**DATASET CONTENT:**
++++++++++

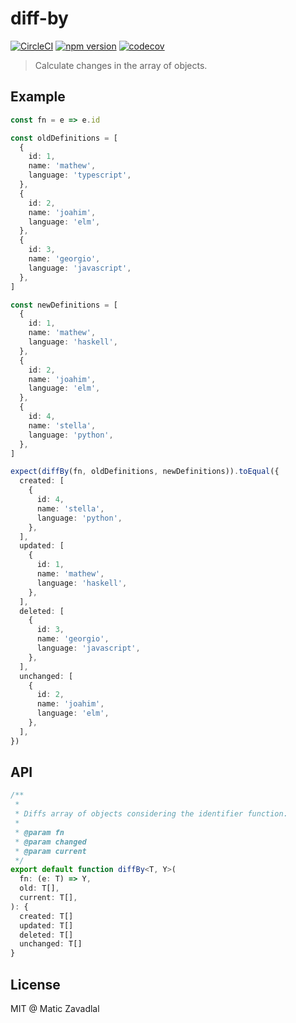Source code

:# diff-by

[![CircleCI](https://circleci.com/gh/maticzav/diff-by.svg?style=shield)](https://circleci.com/gh/maticzav/diff-by)
[![npm version](https://badge.fury.io/js/diff-by.svg)](https://badge.fury.io/js/diff-by)
[![codecov](https://codecov.io/gh/maticzav/diff-by/branch/master/graph/badge.svg)](https://codecov.io/gh/maticzav/diff-by)

> Calculate changes in the array of objects.

## Example

```ts
const fn = e => e.id

const oldDefinitions = [
  {
    id: 1,
    name: 'mathew',
    language: 'typescript',
  },
  {
    id: 2,
    name: 'joahim',
    language: 'elm',
  },
  {
    id: 3,
    name: 'georgio',
    language: 'javascript',
  },
]

const newDefinitions = [
  {
    id: 1,
    name: 'mathew',
    language: 'haskell',
  },
  {
    id: 2,
    name: 'joahim',
    language: 'elm',
  },
  {
    id: 4,
    name: 'stella',
    language: 'python',
  },
]

expect(diffBy(fn, oldDefinitions, newDefinitions)).toEqual({
  created: [
    {
      id: 4,
      name: 'stella',
      language: 'python',
    },
  ],
  updated: [
    {
      id: 1,
      name: 'mathew',
      language: 'haskell',
    },
  ],
  deleted: [
    {
      id: 3,
      name: 'georgio',
      language: 'javascript',
    },
  ],
  unchanged: [
    {
      id: 2,
      name: 'joahim',
      language: 'elm',
    },
  ],
})
```

## API

```ts
/**
 *
 * Diffs array of objects considering the identifier function.
 *
 * @param fn
 * @param changed
 * @param current
 */
export default function diffBy<T, Y>(
  fn: (e: T) => Y,
  old: T[],
  current: T[],
): {
  created: T[]
  updated: T[]
  deleted: T[]
  unchanged: T[]
}
```

## License

MIT @ Matic Zavadlal
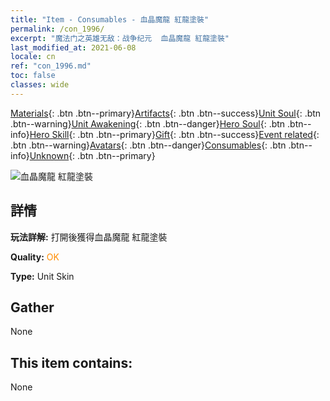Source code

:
 ```yaml
---
title: "Item - Consumables - 血晶魔龍 紅龍塗裝"
permalink: /con_1996/
excerpt: "魔法门之英雄无敌：战争纪元  血晶魔龍 紅龍塗裝"
last_modified_at: 2021-06-08
locale: cn
ref: "con_1996.md"
toc: false
classes: wide
---
```

 [Materials](/ItemsCN/){: .btn .btn--primary}[Artifacts](/ItemsCN/Artifacts/){: .btn .btn--success}[Unit Soul](/ItemsCN/UnitSoul/){: .btn .btn--warning}[Unit Awakening](/ItemsCN/UnitAwakening/){: .btn .btn--danger}[Hero Soul](/ItemsCN/HeroSoul/){: .btn .btn--info}[Hero Skill](/ItemsCN/HeroSkill/){: .btn .btn--primary}[Gift](/ItemsCN/Gift/){: .btn .btn--success}[Event related](/ItemsCN/Events/){: .btn .btn--warning}[Avatars](/ItemsCN/Avatars/){: .btn .btn--danger}[Consumables](/ItemsCN/Consumables/){: .btn .btn--info}[Unknown](/ItemsCN/Unknown/){: .btn .btn--primary}

 ![血晶魔龍 紅龍塗裝](/images/u/ti_honglongdiancang.jpg)

## 詳情
 **玩法詳解:** 打開後獲得血晶魔龍 紅龍塗裝

 **Quality:** <span style="color: #FF8C00">OK</span>

 **Type:** Unit Skin

## Gather

  None

## This item contains:

  None

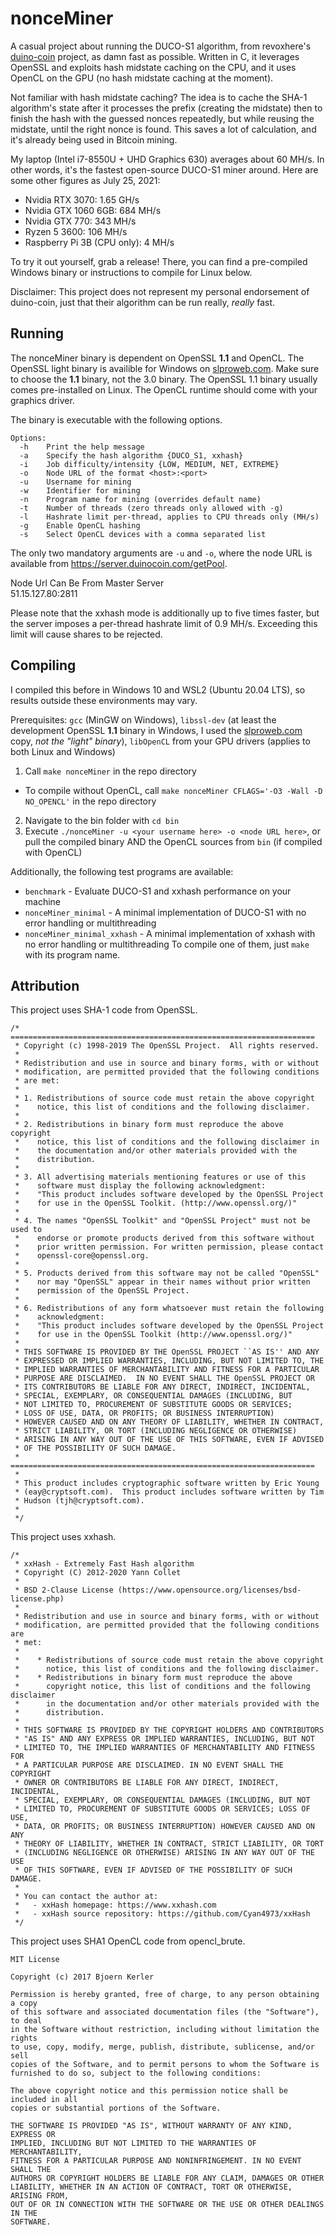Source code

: # nonceMiner

A casual project about running the DUCO-S1 algorithm, from revoxhere's [duino-coin](https://github.com/revoxhere/duino-coin) project, as damn fast as possible. Written in C, it leverages OpenSSL and exploits hash midstate caching on the CPU, and it uses OpenCL on the GPU (no hash midstate caching at the moment).

Not familiar with hash midstate caching? The idea is to cache the SHA-1 algorithm's state after it processes the prefix (creating the midstate) then to finish the hash with the guessed nonces repeatedly, but while reusing the midstate, until the right nonce is found. This saves a lot of calculation, and it's already being used in Bitcoin mining.

My laptop (Intel i7-8550U + UHD Graphics 630) averages about 60 MH/s. In other words, it's the fastest open-source DUCO-S1 miner around. Here are some other figures as July 25, 2021:

* Nvidia RTX 3070: 1.65 GH/s
* Nvidia GTX 1060 6GB: 684 MH/s
* Nvidia GTX 770: 343 MH/s
* Ryzen 5 3600: 106 MH/s
* Raspberry Pi 3B (CPU only): 4 MH/s

To try it out yourself, grab a release! There, you can find a pre-compiled Windows binary or instructions to compile for Linux below.

Disclaimer: This project does not represent my personal endorsement of duino-coin, just that their algorithm can be run really, *really* fast.

## Running
The nonceMiner binary is dependent on OpenSSL **1.1** and OpenCL. The OpenSSL light binary is availible for Windows on [slproweb.com](https://slproweb.com/products/Win32OpenSSL.html). Make sure to choose the **1.1** binary, not the 3.0 binary. The OpenSSL 1.1 binary usually comes pre-installed on Linux. The OpenCL runtime should come with your graphics driver.

The binary is executable with the following options.

```
Options:
  -h    Print the help message
  -a    Specify the hash algorithm {DUCO_S1, xxhash}
  -i    Job difficulty/intensity {LOW, MEDIUM, NET, EXTREME}
  -o    Node URL of the format <host>:<port>
  -u    Username for mining
  -w    Identifier for mining
  -n    Program name for mining (overrides default name)
  -t    Number of threads (zero threads only allowed with -g)
  -l    Hashrate limit per-thread, applies to CPU threads only (MH/s)
  -g    Enable OpenCL hashing
  -s    Select OpenCL devices with a comma separated list
```

The only two mandatory arguments are `-u` and `-o`, where the node URL is available from https://server.duinocoin.com/getPool.

Node Url Can Be From Master Server  
51.15.127.80:2811  

Please note that the xxhash mode is additionally up to five times faster, but the server imposes a per-thread hashrate limit of 0.9 MH/s. Exceeding this limit will cause shares to be rejected.

## Compiling
I compiled this before in Windows 10 and WSL2 (Ubuntu 20.04 LTS), so results outside these environments may vary.

Prerequisites: `gcc` (MinGW on Windows), `libssl-dev` (at least the development OpenSSL **1.1** binary in Windows, I used the [slproweb.com](https://slproweb.com/products/Win32OpenSSL.html) copy, *not the "light" binary*), `libOpenCL` from your GPU drivers (applies to both Linux and Windows)

1) Call `make nonceMiner` in the repo directory
  * To compile without OpenCL, call `make nonceMiner CFLAGS='-O3 -Wall -D NO_OPENCL'` in the repo directory
2) Navigate to the bin folder with `cd bin`
3) Execute `./nonceMiner -u <your username here> -o <node URL here>`, or pull the compiled binary AND the OpenCL sources from `bin` (if compiled with OpenCL)

Additionally, the following test programs are available:
* `benchmark` - Evaluate DUCO-S1 and xxhash performance on your machine
* `nonceMiner_minimal` - A minimal implementation of DUCO-S1 with no error handling or multithreading
* `nonceMiner_minimal_xxhash` - A minimal implementation of xxhash with no error handling or multithreading
To compile one of them, just `make` with its program name.

## Attribution
This project uses SHA-1 code from OpenSSL.
```
/* ====================================================================
 * Copyright (c) 1998-2019 The OpenSSL Project.  All rights reserved.
 *
 * Redistribution and use in source and binary forms, with or without
 * modification, are permitted provided that the following conditions
 * are met:
 *
 * 1. Redistributions of source code must retain the above copyright
 *    notice, this list of conditions and the following disclaimer.
 *
 * 2. Redistributions in binary form must reproduce the above copyright
 *    notice, this list of conditions and the following disclaimer in
 *    the documentation and/or other materials provided with the
 *    distribution.
 *
 * 3. All advertising materials mentioning features or use of this
 *    software must display the following acknowledgment:
 *    "This product includes software developed by the OpenSSL Project
 *    for use in the OpenSSL Toolkit. (http://www.openssl.org/)"
 *
 * 4. The names "OpenSSL Toolkit" and "OpenSSL Project" must not be used to
 *    endorse or promote products derived from this software without
 *    prior written permission. For written permission, please contact
 *    openssl-core@openssl.org.
 *
 * 5. Products derived from this software may not be called "OpenSSL"
 *    nor may "OpenSSL" appear in their names without prior written
 *    permission of the OpenSSL Project.
 *
 * 6. Redistributions of any form whatsoever must retain the following
 *    acknowledgment:
 *    "This product includes software developed by the OpenSSL Project
 *    for use in the OpenSSL Toolkit (http://www.openssl.org/)"
 *
 * THIS SOFTWARE IS PROVIDED BY THE OpenSSL PROJECT ``AS IS'' AND ANY
 * EXPRESSED OR IMPLIED WARRANTIES, INCLUDING, BUT NOT LIMITED TO, THE
 * IMPLIED WARRANTIES OF MERCHANTABILITY AND FITNESS FOR A PARTICULAR
 * PURPOSE ARE DISCLAIMED.  IN NO EVENT SHALL THE OpenSSL PROJECT OR
 * ITS CONTRIBUTORS BE LIABLE FOR ANY DIRECT, INDIRECT, INCIDENTAL,
 * SPECIAL, EXEMPLARY, OR CONSEQUENTIAL DAMAGES (INCLUDING, BUT
 * NOT LIMITED TO, PROCUREMENT OF SUBSTITUTE GOODS OR SERVICES;
 * LOSS OF USE, DATA, OR PROFITS; OR BUSINESS INTERRUPTION)
 * HOWEVER CAUSED AND ON ANY THEORY OF LIABILITY, WHETHER IN CONTRACT,
 * STRICT LIABILITY, OR TORT (INCLUDING NEGLIGENCE OR OTHERWISE)
 * ARISING IN ANY WAY OUT OF THE USE OF THIS SOFTWARE, EVEN IF ADVISED
 * OF THE POSSIBILITY OF SUCH DAMAGE.
 * ====================================================================
 *
 * This product includes cryptographic software written by Eric Young
 * (eay@cryptsoft.com).  This product includes software written by Tim
 * Hudson (tjh@cryptsoft.com).
 *
 */
```

This project uses xxhash.
```
/*
 * xxHash - Extremely Fast Hash algorithm
 * Copyright (C) 2012-2020 Yann Collet
 *
 * BSD 2-Clause License (https://www.opensource.org/licenses/bsd-license.php)
 *
 * Redistribution and use in source and binary forms, with or without
 * modification, are permitted provided that the following conditions are
 * met:
 *
 *    * Redistributions of source code must retain the above copyright
 *      notice, this list of conditions and the following disclaimer.
 *    * Redistributions in binary form must reproduce the above
 *      copyright notice, this list of conditions and the following disclaimer
 *      in the documentation and/or other materials provided with the
 *      distribution.
 *
 * THIS SOFTWARE IS PROVIDED BY THE COPYRIGHT HOLDERS AND CONTRIBUTORS
 * "AS IS" AND ANY EXPRESS OR IMPLIED WARRANTIES, INCLUDING, BUT NOT
 * LIMITED TO, THE IMPLIED WARRANTIES OF MERCHANTABILITY AND FITNESS FOR
 * A PARTICULAR PURPOSE ARE DISCLAIMED. IN NO EVENT SHALL THE COPYRIGHT
 * OWNER OR CONTRIBUTORS BE LIABLE FOR ANY DIRECT, INDIRECT, INCIDENTAL,
 * SPECIAL, EXEMPLARY, OR CONSEQUENTIAL DAMAGES (INCLUDING, BUT NOT
 * LIMITED TO, PROCUREMENT OF SUBSTITUTE GOODS OR SERVICES; LOSS OF USE,
 * DATA, OR PROFITS; OR BUSINESS INTERRUPTION) HOWEVER CAUSED AND ON ANY
 * THEORY OF LIABILITY, WHETHER IN CONTRACT, STRICT LIABILITY, OR TORT
 * (INCLUDING NEGLIGENCE OR OTHERWISE) ARISING IN ANY WAY OUT OF THE USE
 * OF THIS SOFTWARE, EVEN IF ADVISED OF THE POSSIBILITY OF SUCH DAMAGE.
 *
 * You can contact the author at:
 *   - xxHash homepage: https://www.xxhash.com
 *   - xxHash source repository: https://github.com/Cyan4973/xxHash
 */
```

This project uses SHA1 OpenCL code from opencl_brute.
```
MIT License

Copyright (c) 2017 Bjoern Kerler

Permission is hereby granted, free of charge, to any person obtaining a copy
of this software and associated documentation files (the "Software"), to deal
in the Software without restriction, including without limitation the rights
to use, copy, modify, merge, publish, distribute, sublicense, and/or sell
copies of the Software, and to permit persons to whom the Software is
furnished to do so, subject to the following conditions:

The above copyright notice and this permission notice shall be included in all
copies or substantial portions of the Software.

THE SOFTWARE IS PROVIDED "AS IS", WITHOUT WARRANTY OF ANY KIND, EXPRESS OR
IMPLIED, INCLUDING BUT NOT LIMITED TO THE WARRANTIES OF MERCHANTABILITY,
FITNESS FOR A PARTICULAR PURPOSE AND NONINFRINGEMENT. IN NO EVENT SHALL THE
AUTHORS OR COPYRIGHT HOLDERS BE LIABLE FOR ANY CLAIM, DAMAGES OR OTHER
LIABILITY, WHETHER IN AN ACTION OF CONTRACT, TORT OR OTHERWISE, ARISING FROM,
OUT OF OR IN CONNECTION WITH THE SOFTWARE OR THE USE OR OTHER DEALINGS IN THE
SOFTWARE.
```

++++++++++

**THE PROBLEM:** In the material above, which lines fall between the one holding "## This item" and the one holding "To try it out", inclusive? Print exactly those, with the pictures left out.

**SOLUTION BELOW:**
## This item contains:

  None

Source code

: # nonceMiner

A casual project about running the DUCO-S1 algorithm, from revoxhere's [duino-coin](https://github.com/revoxhere/duino-coin) project, as damn fast as possible. Written in C, it leverages OpenSSL and exploits hash midstate caching on the CPU, and it uses OpenCL on the GPU (no hash midstate caching at the moment).

Not familiar with hash midstate caching? The idea is to cache the SHA-1 algorithm's state after it processes the prefix (creating the midstate) then to finish the hash with the guessed nonces repeatedly, but while reusing the midstate, until the right nonce is found. This saves a lot of calculation, and it's already being used in Bitcoin mining.

My laptop (Intel i7-8550U + UHD Graphics 630) averages about 60 MH/s. In other words, it's the fastest open-source DUCO-S1 miner around. Here are some other figures as July 25, 2021:

* Nvidia RTX 3070: 1.65 GH/s
* Nvidia GTX 1060 6GB: 684 MH/s
* Nvidia GTX 770: 343 MH/s
* Ryzen 5 3600: 106 MH/s
* Raspberry Pi 3B (CPU only): 4 MH/s

To try it out yourself, grab a release! There, you can find a pre-compiled Windows binary or instructions to compile for Linux below.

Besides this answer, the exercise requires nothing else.